For a synthesis of PGE₁ from 39, generation of the C-9 oxygen functionality from its latent precursor is delayed until after the C-11 acetoxy group in 39 is converted into a THP ether to allow differentiation from the C-9 acetoxy generated in a Baeyer-Villager oxidation of 43. The dithioketal protecting group in 41 can be selectively removed from 42 after introduction of the THP ether. Addition of the lower sidechain to 43 after oxidation to aldehyde 44 parallels the sequence described for the Miyano synthesis.

The β-hydroxycarbonyl array in PGE₂ is sensitive toward dehydration. If the C-9 carbonyl is to be exploited to activate nucleophilic reactivity at C-8 in a precursor, this sensitivity must be addressed. In the Miyano synthesis, dehydration of the cyclization product 27 is disfavored by the instability of the antiaromatic cyclopentadienone that would result. In a third strategy for prostaglandin synthesis4 that also mimics the biosynthetic cyclopentane annulation involving 8,12-bond creation, the problem is circumvented by introducing the C-11 hydroxyl at the end of the synthesis. This suggests a key intermediate 45 in which the C-11 functionality is removed and an activating group is added at C-8 to aid in carbanion generation at this position. Polar disconnection of the upper side chain from the subtarget 45 suggests electrophilic functionality at C-7 as in the precursor 50. Polar disconnection of 46 at the 8,12- bond reveals the need for electrophilicity at C-12. However, rather than placing appropriate functionality at C-12 as in intermediate 23 of the Miyano synthesis (see above), a nucleofuge at C-14 in 47 provides the requisite activation by conjugation with C-12. An epoxide 47a provides the appropriate electrophilicity at C-12 and oxygen functionality at C-15. A chlorohydrin 47b is an alternative synthetic equivalent that is interconvertible with 47a. Polar analysis of 47b suggests disconnection to the electrophilic precursor 49 and 48 whose terminal acetylene serves as a latent vinyl nucleophile. The utility of terminal acetylenes as latent terminal vinyl nucleophiles also suggests a strategy for a C-C connective route to 50 via 51 from 52, cyanide, and a 1,3-propane dielectrophile. Although 47a and 47b are alternative synthetic equivalents, conversion of 47b to 47a during the synthesis would provide a more reactive electrophile.

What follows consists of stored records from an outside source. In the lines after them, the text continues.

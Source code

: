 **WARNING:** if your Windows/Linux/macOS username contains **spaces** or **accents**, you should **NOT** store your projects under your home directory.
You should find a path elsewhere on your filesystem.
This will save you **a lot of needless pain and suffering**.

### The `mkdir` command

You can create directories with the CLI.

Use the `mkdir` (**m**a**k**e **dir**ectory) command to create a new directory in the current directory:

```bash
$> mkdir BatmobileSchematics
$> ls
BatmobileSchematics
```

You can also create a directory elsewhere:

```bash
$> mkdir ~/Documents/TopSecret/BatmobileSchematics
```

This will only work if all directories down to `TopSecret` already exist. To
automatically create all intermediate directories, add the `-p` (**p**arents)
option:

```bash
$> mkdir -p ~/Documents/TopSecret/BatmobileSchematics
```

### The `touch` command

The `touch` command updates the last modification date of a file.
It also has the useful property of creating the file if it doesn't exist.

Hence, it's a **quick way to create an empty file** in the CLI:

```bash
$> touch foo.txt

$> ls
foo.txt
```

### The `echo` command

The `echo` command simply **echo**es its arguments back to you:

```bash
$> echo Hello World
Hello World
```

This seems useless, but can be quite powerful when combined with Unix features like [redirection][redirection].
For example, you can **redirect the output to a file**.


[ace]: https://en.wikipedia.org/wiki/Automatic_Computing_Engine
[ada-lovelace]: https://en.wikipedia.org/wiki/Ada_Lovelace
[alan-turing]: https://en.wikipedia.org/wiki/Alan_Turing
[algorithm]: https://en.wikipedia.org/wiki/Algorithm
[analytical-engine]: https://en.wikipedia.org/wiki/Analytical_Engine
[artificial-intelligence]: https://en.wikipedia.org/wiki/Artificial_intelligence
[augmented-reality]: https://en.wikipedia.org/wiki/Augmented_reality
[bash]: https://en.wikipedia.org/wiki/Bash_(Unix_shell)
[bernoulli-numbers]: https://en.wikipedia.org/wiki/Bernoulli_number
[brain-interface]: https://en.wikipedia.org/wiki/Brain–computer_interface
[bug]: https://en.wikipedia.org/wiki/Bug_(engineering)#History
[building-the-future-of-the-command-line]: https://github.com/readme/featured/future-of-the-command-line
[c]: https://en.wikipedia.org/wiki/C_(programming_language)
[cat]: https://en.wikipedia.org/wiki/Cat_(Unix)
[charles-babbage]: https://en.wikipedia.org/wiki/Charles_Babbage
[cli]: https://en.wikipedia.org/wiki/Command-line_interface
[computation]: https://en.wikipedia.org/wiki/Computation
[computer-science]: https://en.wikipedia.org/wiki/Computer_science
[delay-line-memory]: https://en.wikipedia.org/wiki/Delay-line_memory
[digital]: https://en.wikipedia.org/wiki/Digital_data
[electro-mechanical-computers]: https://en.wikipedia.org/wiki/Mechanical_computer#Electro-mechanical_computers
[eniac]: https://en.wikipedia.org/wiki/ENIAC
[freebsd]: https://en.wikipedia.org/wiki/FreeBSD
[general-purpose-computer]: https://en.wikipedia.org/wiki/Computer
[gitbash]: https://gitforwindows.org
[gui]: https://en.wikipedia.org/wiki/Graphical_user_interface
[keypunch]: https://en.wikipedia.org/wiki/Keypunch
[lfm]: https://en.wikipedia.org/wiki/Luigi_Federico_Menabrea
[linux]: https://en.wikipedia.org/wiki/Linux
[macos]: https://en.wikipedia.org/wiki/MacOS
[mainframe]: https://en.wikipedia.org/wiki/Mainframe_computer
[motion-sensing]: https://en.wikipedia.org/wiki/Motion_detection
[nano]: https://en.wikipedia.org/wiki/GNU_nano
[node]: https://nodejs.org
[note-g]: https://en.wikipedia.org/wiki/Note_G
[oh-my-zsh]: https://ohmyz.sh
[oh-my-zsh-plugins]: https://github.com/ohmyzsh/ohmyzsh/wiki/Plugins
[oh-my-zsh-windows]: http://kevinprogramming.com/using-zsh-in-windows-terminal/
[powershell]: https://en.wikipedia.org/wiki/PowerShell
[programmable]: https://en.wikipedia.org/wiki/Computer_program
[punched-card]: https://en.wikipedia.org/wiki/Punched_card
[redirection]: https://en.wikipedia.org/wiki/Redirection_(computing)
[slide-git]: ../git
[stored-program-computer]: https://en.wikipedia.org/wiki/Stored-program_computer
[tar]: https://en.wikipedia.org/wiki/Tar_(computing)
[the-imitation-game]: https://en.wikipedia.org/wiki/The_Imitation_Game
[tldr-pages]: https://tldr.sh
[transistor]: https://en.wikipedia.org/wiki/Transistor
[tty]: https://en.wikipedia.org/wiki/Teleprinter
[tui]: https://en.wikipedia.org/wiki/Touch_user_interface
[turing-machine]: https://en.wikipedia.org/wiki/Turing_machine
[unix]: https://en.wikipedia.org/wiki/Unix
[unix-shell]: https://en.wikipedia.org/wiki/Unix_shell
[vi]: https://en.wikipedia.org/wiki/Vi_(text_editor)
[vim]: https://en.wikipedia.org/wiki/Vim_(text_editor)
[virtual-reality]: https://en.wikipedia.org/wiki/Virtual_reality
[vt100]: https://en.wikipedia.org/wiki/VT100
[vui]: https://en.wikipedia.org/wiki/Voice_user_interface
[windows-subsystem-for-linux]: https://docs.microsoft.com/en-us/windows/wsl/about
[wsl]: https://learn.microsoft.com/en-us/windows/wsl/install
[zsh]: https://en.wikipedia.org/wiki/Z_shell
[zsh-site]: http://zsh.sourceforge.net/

A synthesis of 48 might have been achieved by propargylation of ethylacetoacetate dianion. However, the potential for abstraction of the acetylenic hydrogen, by the strongly basic dianion, recommended an alternative approach.

Thus, a malonic ester synthesis provided 4-pentynoic acid that was further elaborated to a β-ketoester by Claisen condensation.⁴ Enoletherification then masks the ketone in 48 and allows selective deprotonation at the terminal acetylene. Condensation of the resulting acetylide nucleophile with α-chloroheptanal (49) produces 53 stereoselectively and then cis vinyl trans epoxide 47a after partial hydrogenation and base promoted heterocyclization.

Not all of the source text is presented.